## EXTRACTED INFORMATION
┄┄┄┄┄┄┄┄┄┄┄┄┄┄┄┄┄┄┄┄
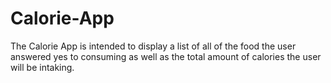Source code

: # Calorie-App
The Calorie App is intended to display a list of all of the food the user answered yes to consuming as well as the total amount of calories the user will be intaking.
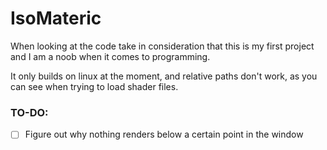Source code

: # IsoMateric

When looking at the code take in consideration that this is my first project and I am a noob when it comes to programming.

It only builds on linux at the moment, and relative paths don't work, as you can see when trying to load shader files.

### TO-DO:
- [ ] Figure out why nothing renders below a certain point in the window
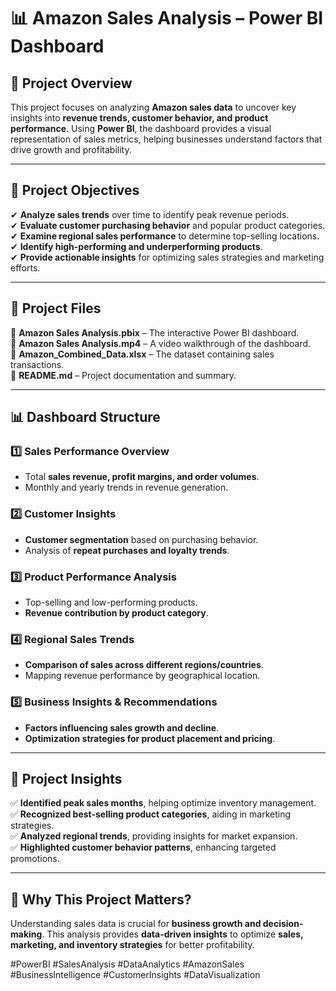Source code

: # 📊 **Amazon Sales Analysis – Power BI Dashboard**  

## 📌 **Project Overview**  
This project focuses on analyzing **Amazon sales data** to uncover key insights into **revenue trends, customer behavior, and product performance**. Using **Power BI**, the dashboard provides a visual representation of sales metrics, helping businesses understand factors that drive growth and profitability.  

---

## 🎯 **Project Objectives**  
✔ **Analyze sales trends** over time to identify peak revenue periods.  
✔ **Evaluate customer purchasing behavior** and popular product categories.  
✔ **Examine regional sales performance** to determine top-selling locations.  
✔ **Identify high-performing and underperforming products**.  
✔ **Provide actionable insights** for optimizing sales strategies and marketing efforts.  

---

## 📂 **Project Files**  
📌 **Amazon Sales Analysis.pbix** – The interactive Power BI dashboard.  
📌 **Amazon Sales Analysis.mp4** – A video walkthrough of the dashboard.  
📌 **Amazon_Combined_Data.xlsx** – The dataset containing sales transactions.  
📌 **README.md** – Project documentation and summary.  

---

## 📊 **Dashboard Structure**  

### **1️⃣ Sales Performance Overview**  
- Total **sales revenue, profit margins, and order volumes**.  
- Monthly and yearly trends in revenue generation.  

### **2️⃣ Customer Insights**  
- **Customer segmentation** based on purchasing behavior.  
- Analysis of **repeat purchases and loyalty trends**.  

### **3️⃣ Product Performance Analysis**  
- Top-selling and low-performing products.  
- **Revenue contribution by product category**.  

### **4️⃣ Regional Sales Trends**  
- **Comparison of sales across different regions/countries**.  
- Mapping revenue performance by geographical location.  

### **5️⃣ Business Insights & Recommendations**  
- **Factors influencing sales growth and decline**.  
- **Optimization strategies for product placement and pricing**.  

---

## 📖 **Project Insights**  
✅ **Identified peak sales months**, helping optimize inventory management.  
✅ **Recognized best-selling product categories**, aiding in marketing strategies.  
✅ **Analyzed regional trends**, providing insights for market expansion.  
✅ **Highlighted customer behavior patterns**, enhancing targeted promotions.  

---

## 🚀 **Why This Project Matters?**  
Understanding sales data is crucial for **business growth and decision-making**. This analysis provides **data-driven insights** to optimize **sales, marketing, and inventory strategies** for better profitability.  

#PowerBI #SalesAnalysis #DataAnalytics #AmazonSales #BusinessIntelligence #CustomerInsights #DataVisualization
┄┄┄┄┄┄┄┄┄┄┄┄┄┄┄┄┄┄┄┄
## WORK REQUIRED
Lines with the string "Calorie": pick each one out of the material and return it.

## EXERCISE SOLUTION
: # Calorie-App
The Calorie App is intended to display a list of all of the food the user answered yes to consuming as well as the total amount of calories the user will be intaking.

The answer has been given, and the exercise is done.